王冠を盗んだ盗賊が、この町に潜んでいるかもしれない!
 
という推測は平和な町にとって、とても刺激的なことなのだろうが。
(はりきるのはいいとしても、頭悪すぎ)
「第一、入るのはいいけど、どうやって出るのよ?」
「ふふ、読みが甘いな、新入り。

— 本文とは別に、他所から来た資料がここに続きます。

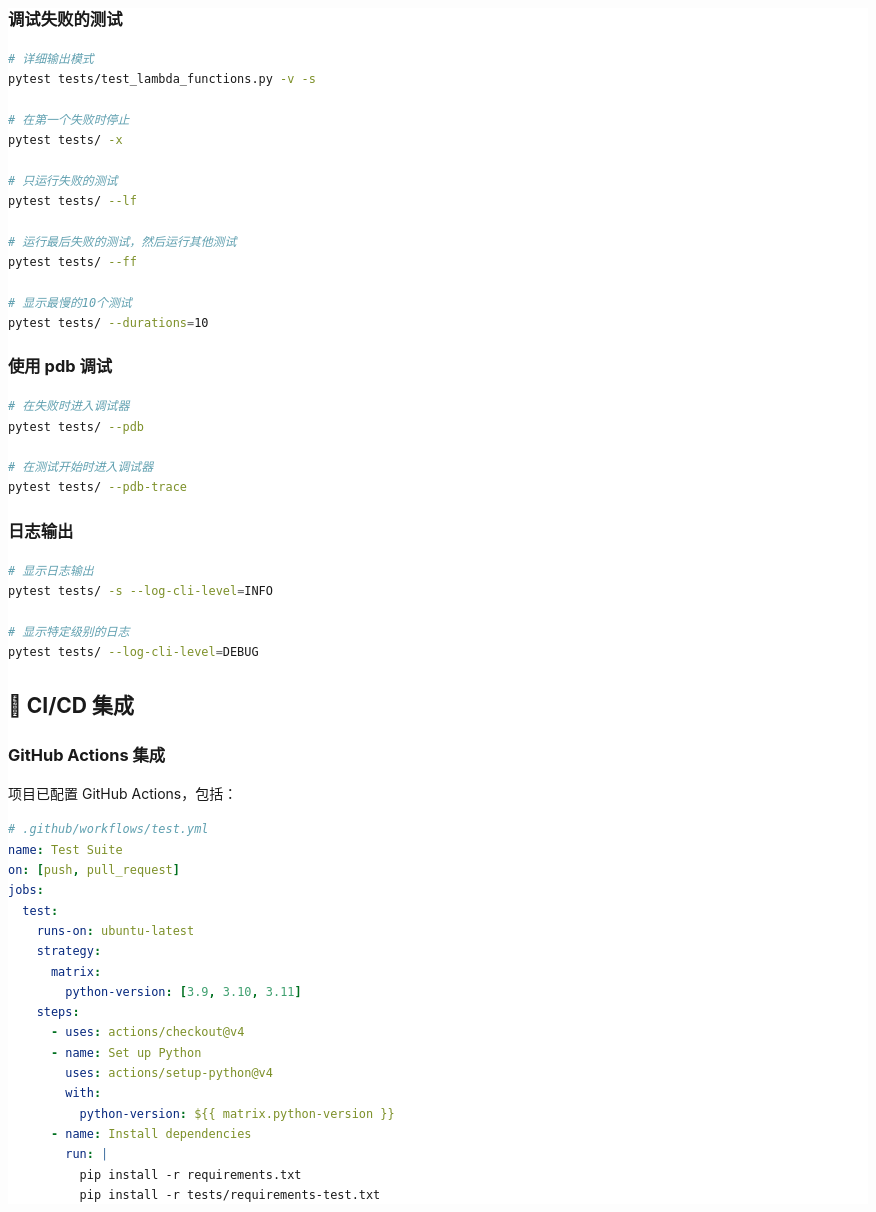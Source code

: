 ### 调试失败的测试

```bash
# 详细输出模式
pytest tests/test_lambda_functions.py -v -s

# 在第一个失败时停止
pytest tests/ -x

# 只运行失败的测试
pytest tests/ --lf

# 运行最后失败的测试，然后运行其他测试
pytest tests/ --ff

# 显示最慢的10个测试
pytest tests/ --durations=10
```

### 使用 pdb 调试

```bash
# 在失败时进入调试器
pytest tests/ --pdb

# 在测试开始时进入调试器
pytest tests/ --pdb-trace
```

### 日志输出

```bash
# 显示日志输出
pytest tests/ -s --log-cli-level=INFO

# 显示特定级别的日志
pytest tests/ --log-cli-level=DEBUG
```

## 🚢 CI/CD 集成

### GitHub Actions 集成

项目已配置 GitHub Actions，包括：

```yaml
# .github/workflows/test.yml
name: Test Suite
on: [push, pull_request]
jobs:
  test:
    runs-on: ubuntu-latest
    strategy:
      matrix:
        python-version: [3.9, 3.10, 3.11]
    steps:
      - uses: actions/checkout@v4
      - name: Set up Python
        uses: actions/setup-python@v4
        with:
          python-version: ${{ matrix.python-version }}
      - name: Install dependencies
        run: |
          pip install -r requirements.txt
          pip install -r tests/requirements-test.txt
```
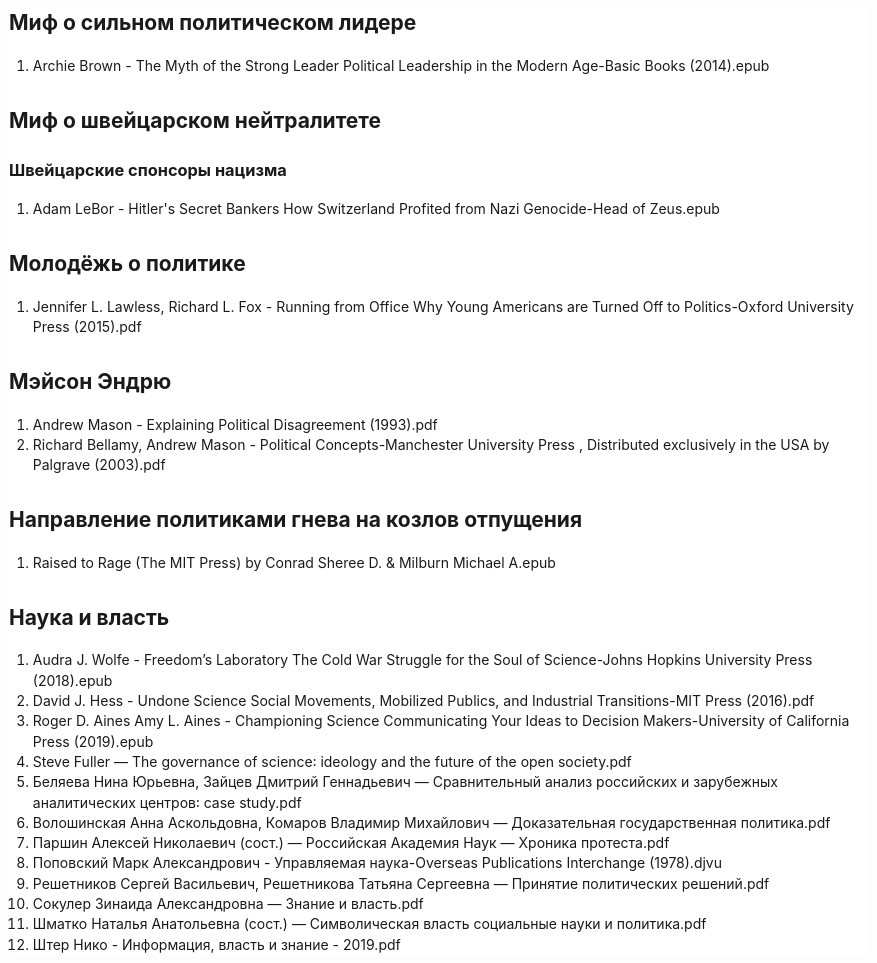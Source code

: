 <a id="Миф-о-сильном-политическом-лидере"></a>
## Миф о сильном политическом лидере

1. Archie Brown - The Myth of the Strong Leader Political Leadership in the Modern Age-Basic Books (2014).epub

<a id="Миф-о-швейцарском-нейтралитете"></a>
## Миф о швейцарском нейтралитете

<a id="Швейцарские-спонсоры-нацизма"></a>
### Швейцарские спонсоры нацизма

1. Adam LeBor - Hitler's Secret Bankers How Switzerland Profited from Nazi Genocide-Head of Zeus.epub

<a id="Молодёжь-о-политике"></a>
## Молодёжь о политике

1. Jennifer L. Lawless, Richard L. Fox - Running from Office Why Young Americans are Turned Off to Politics-Oxford University Press (2015).pdf

<a id="Мэйсон-Эндрю"></a>
## Мэйсон Эндрю

1. Andrew Mason - Explaining Political Disagreement (1993).pdf
1. Richard Bellamy, Andrew Mason - Political Concepts-Manchester University Press , Distributed exclusively in the USA by Palgrave (2003).pdf

<a id="Направление-политиками-гнева-на-козлов-отпущения"></a>
## Направление политиками гнева на козлов отпущения

1. Raised to Rage (The MIT Press) by Conrad Sheree D. & Milburn Michael A.epub

<a id="Наука-и-власть"></a>
## Наука и власть

1. Audra J. Wolfe - Freedom’s Laboratory The Cold War Struggle for the Soul of Science-Johns Hopkins University Press (2018).epub
1. David J. Hess - Undone Science Social Movements, Mobilized Publics, and Industrial Transitions-MIT Press (2016).pdf
1. Roger D. Aines Amy L. Aines - Championing Science Communicating Your Ideas to Decision Makers-University of California Press (2019).epub
1. Steve Fuller — The governance of science꞉ ideology and the future of the open society.pdf
1. Беляева Нина Юрьевна, Зайцев Дмитрий Геннадьевич — Сравнительный анализ российских и зарубежных аналитических центров꞉ case study.pdf
1. Волошинская Анна Аскольдовна, Комаров Владимир Михайлович — Доказательная государственная политика.pdf
1. Паршин Алексей Николаевич (сост.) — Российская Академия Наук — Хроника протеста.pdf
1. Поповский Марк Александрович - Управляемая наука-Overseas Publications Interchange (1978).djvu
1. Решетников Сергей Васильевич, Решетникова Татьяна Сергеевна — Принятие политических решений.pdf
1. Сокулер Зинаида Александровна — Знание и власть.pdf
1. Шматко Наталья Анатольевна (сост.) — Символическая власть социальные науки и политика.pdf
1. Штер Нико - Информация, власть и знание - 2019.pdf
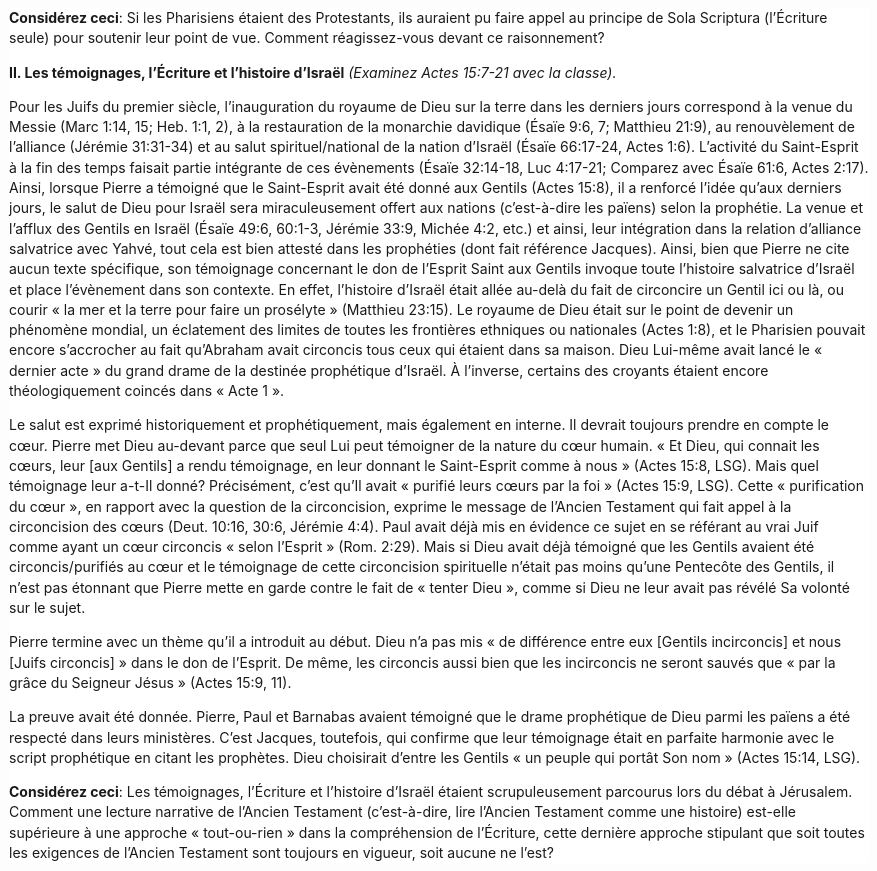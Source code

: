 **Considérez ceci**: Si les Pharisiens étaient des Protestants, ils auraient pu faire appel au principe de Sola Scriptura (l’Écriture seule) pour soutenir leur point de vue. Comment réagissez-vous devant ce raisonnement?

**II. Les témoignages, l’Écriture et l’histoire d’Israël** *(Examinez Actes 15:7-21 avec la classe).*

Pour les Juifs du premier siècle, l’inauguration du royaume de Dieu sur la terre dans les derniers jours correspond à la venue du Messie (Marc 1:14, 15; Heb. 1:1, 2), à la restauration de la monarchie davidique (Ésaïe 9:6, 7; Matthieu 21:9), au renouvèlement de l’alliance (Jérémie 31:31-34) et au salut spirituel/national de la nation d’Israël (Ésaïe 66:17-24, Actes 1:6). L’activité du Saint-Esprit à la fin des temps faisait partie intégrante de ces évènements (Ésaïe 32:14-18, Luc 4:17-21; Comparez avec Ésaïe 61:6, Actes 2:17). Ainsi, lorsque Pierre a témoigné que le Saint-Esprit avait été donné aux Gentils (Actes 15:8), il a renforcé l’idée qu’aux derniers jours, le salut de Dieu pour Israël sera miraculeusement offert aux nations (c’est-à-dire les païens) selon la prophétie. La venue et l’afflux des Gentils en Israël (Ésaïe 49:6, 60:1-3, Jérémie 33:9, Michée 4:2, etc.) et ainsi, leur intégration dans la relation d’alliance salvatrice avec Yahvé, tout cela est bien attesté dans les prophéties (dont fait référence Jacques). Ainsi, bien que Pierre ne cite aucun texte spécifique, son témoignage concernant le don de l’Esprit Saint aux Gentils invoque toute l’histoire salvatrice d’Israël et place l’évènement dans son contexte. En effet, l’histoire d’Israël était allée au-delà du fait de circoncire un Gentil ici ou là, ou courir « la mer et la terre pour faire un prosélyte » (Matthieu 23:15). Le royaume de Dieu était sur le point de devenir un phénomène mondial, un éclatement des limites de toutes les frontières ethniques ou nationales (Actes 1:8), et le Pharisien pouvait encore s’accrocher au fait qu’Abraham avait circoncis tous ceux qui étaient dans sa maison. Dieu Lui-même avait lancé le « dernier acte » du grand drame de la destinée prophétique d’Israël. À l’inverse, certains des croyants étaient encore théologiquement coincés dans « Acte 1 ».

Le salut est exprimé historiquement et prophétiquement, mais également en interne. Il devrait toujours prendre en compte le cœur. Pierre met Dieu au-devant parce que seul Lui peut témoigner de la nature du cœur humain. « Et Dieu, qui connait les cœurs, leur [aux Gentils] a rendu témoignage, en leur donnant le Saint-Esprit comme à nous » (Actes 15:8, LSG). Mais quel témoignage leur a-t-Il donné? Précisément, c’est qu’Il avait « purifié leurs cœurs par la foi » (Actes 15:9, LSG). Cette « purification du cœur », en rapport avec la question de la circoncision, exprime le message de l’Ancien Testament qui fait appel à la circoncision des cœurs (Deut. 10:16, 30:6, Jérémie 4:4). Paul avait déjà mis en évidence ce sujet en se référant au vrai Juif comme ayant un cœur circoncis « selon l’Esprit » (Rom. 2:29). Mais si Dieu avait déjà témoigné que les Gentils avaient été circoncis/purifiés au cœur et le témoignage de cette circoncision spirituelle n’était pas moins qu’une Pentecôte des Gentils, il n’est pas étonnant que Pierre mette en garde contre le fait de « tenter Dieu », comme si Dieu ne leur avait pas révélé Sa volonté sur le sujet.

Pierre termine avec un thème qu’il a introduit au début. Dieu n’a pas mis « de différence entre eux [Gentils incirconcis] et nous [Juifs circoncis] » dans le don de l’Esprit. De même, les circoncis aussi bien que les incirconcis ne seront sauvés que « par la grâce du Seigneur Jésus » (Actes 15:9, 11).

La preuve avait été donnée. Pierre, Paul et Barnabas avaient témoigné que le drame prophétique de Dieu parmi les païens a été respecté dans leurs ministères. C’est Jacques, toutefois, qui confirme que leur témoignage était en parfaite harmonie avec le script prophétique en citant les prophètes. Dieu choisirait d’entre les Gentils « un peuple qui portât Son nom » (Actes 15:14, LSG).

**Considérez ceci**: Les témoignages, l’Écriture et l’histoire d’Israël étaient scrupuleusement parcourus lors du débat à Jérusalem. Comment une lecture narrative de l’Ancien Testament (c’est-à-dire, lire l’Ancien Testament comme une histoire) est-elle supérieure à une approche « tout-ou-rien » dans la compréhension de l’Écriture, cette dernière approche stipulant que soit toutes les exigences de l’Ancien Testament sont toujours en vigueur, soit aucune ne l’est?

つまり、協力者が縄ばしごをだな……」
「それじゃ、百歩譲ってそうだとして、あんたが言うところの『善良な町の人』がその協力者ってわけ?」
「ぐっ……」
 涸れ井戸をのぞき込んだまま、黙りこんでしまったホルトに、アージュが大きくため息をつく。
「とにかく! 気になるって言うんなら、あんただけで行きなさいよ」
「なんだと、新入り! こういうときは率先して中に入るのが新入りの役目だ!」
「んまぁ! か弱い女の子に、なんてひどいことを言うの!?」
 突然、鼻に抜けるような声で、アージュが瞳を潤ませる。
「それが強きをくじき、弱きを守る騎士団の物言いとは思えませんわ!」
「か、か弱いだと~~? 昨日、俺たちをさんざん痛ぶっておきながら、どの口がそういうことを言うんだ!」
「この口」
「ぎゃ~~っ!」
 アージュに背中を押されたホルトが、頭から涸れ井戸に落っこちていった。
 あとに残ったのは、ぎゃー……ぎゃー……と幾重にも反響する悲鳴だけ。
「きゃああっ、大丈夫ですか、ホルトせんぱーい!」
 わざとらしい声で叫ぶアージュに、「こんなときだけ、先輩言うな~っ!」と切れ切れなホルトの声が聞こえてきた。
《あ、哀れな……ホルト》
 オードの低い声が、山の冷たい風の中に溶けていった。
 
結局、そのあと、騎士団の本部に駆け込んだアージュが「ホルトさんが井戸に落ちちゃいました!」と報告し、ホルトは無事に助け出された。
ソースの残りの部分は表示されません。